American actress (1923–2007)

Anne Sargent (born Helen W. Thomas; November 18, 1923 - July 23, 2007) was a film and stage actress from West Pittston, Pennsylvania, who performed in theater under the direction of Alfred Lunt, in 1948–1950. She is perhaps best known for her role as Mrs. Halloran in the 1948 motion picture The Naked City.

==Career==
In March 1949 Sargent was featured in a production of I Know My Love at the Biltmore Theatre, in Los Angeles, California, which starred Alfred Lunt and Lynn Fontanne.

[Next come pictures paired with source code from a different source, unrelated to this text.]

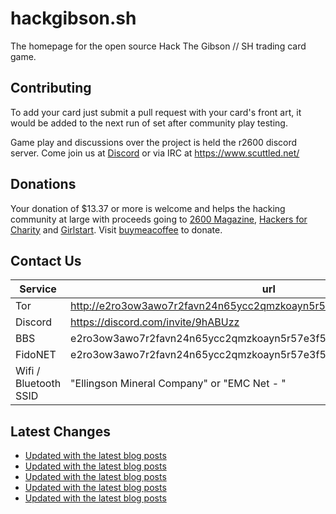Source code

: # hackgibson.sh
The homepage for the open source Hack The Gibson // SH trading card game.


## Contributing

To add your card just submit a pull request with your card's front art, it would be added to the next run of set after community play testing.

Game play and discussions over the project is held the r2600 discord server. Come join us at [Discord](https://discord.com/invite/9hABUzz) or via IRC at https://www.scuttled.net/


## Donations

Your donation of $13.37 or more is welcome and helps the hacking community at large with proceeds going to [2600 Magazine](https://2600.com/), [Hackers for Charity](https://hackersforcharity.org) and [Girlstart](https://girlstart.org).  Visit [buymeacoffee](https://www.buymeacoffee.com/hackgibson.sh) to donate.


## Contact Us

Service | url
-|-
Tor | http://e2ro3ow3awo7r2favn24n65ycc2qmzkoayn5r57e3f56nvjwdcgg32ad.onion
Discord | https://discord.com/invite/9hABUzz
BBS | e2ro3ow3awo7r2favn24n65ycc2qmzkoayn5r57e3f56nvjwdcgg32ad.onion:23
FidoNET | e2ro3ow3awo7r2favn24n65ycc2qmzkoayn5r57e3f56nvjwdcgg32ad.onion:24554
Wifi / Bluetooth SSID | "Ellingson Mineral Company" or "EMC Net - <fidonet address>"

## Latest Changes
<!-- BLOG-POST-LIST:START -->
- [Updated with the latest blog posts](https://github.com/DFW2600/hackgibson.sh/commit/a62afacf2722cc7d04593768ccf428c75b079aca)
- [Updated with the latest blog posts](https://github.com/DFW2600/hackgibson.sh/commit/bcdc78638cfa0ef8111f28bd4b7136b1b87d2ae6)
- [Updated with the latest blog posts](https://github.com/DFW2600/hackgibson.sh/commit/9cf3fd1a489cfdc6e7d42b7e860bf87056111f2c)
- [Updated with the latest blog posts](https://github.com/DFW2600/hackgibson.sh/commit/caf1a9819a9ae3725722542685cefb654ca8102f)
- [Updated with the latest blog posts](https://github.com/DFW2600/hackgibson.sh/commit/d6e2a97563819893fe833ea67e2c822d821d3170)
<!-- BLOG-POST-LIST:END -->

In July 1950, she was signed by Metro Goldwyn Mayer to act in Three Guys Named Mike.

On television, she appeared, in among other series, on Perry Mason in 1958 as Eileen Harrison, wife of the title character, in "The Case of the Married Moonlighter". She appeared in the Bewitched episode "A Strange Little Visitor", which was her last known acting credit.

==Personal life==
Sargent's first marriage was to Edmon Ryan, an actor with Warner Brothers.
Sargent accompanied her second husband, Paul McGrath, to England in 1978. McGrath, the voice of Inner Sanctum Mysteries in the 1940s and early 1950s, died in his sleep while the couple were staying in London, England.

Sargent's daughter with Ryan is actress Hilary Shelton Ryan (born 1955, London), who studied at the Tudor Hall School near Banbury, England.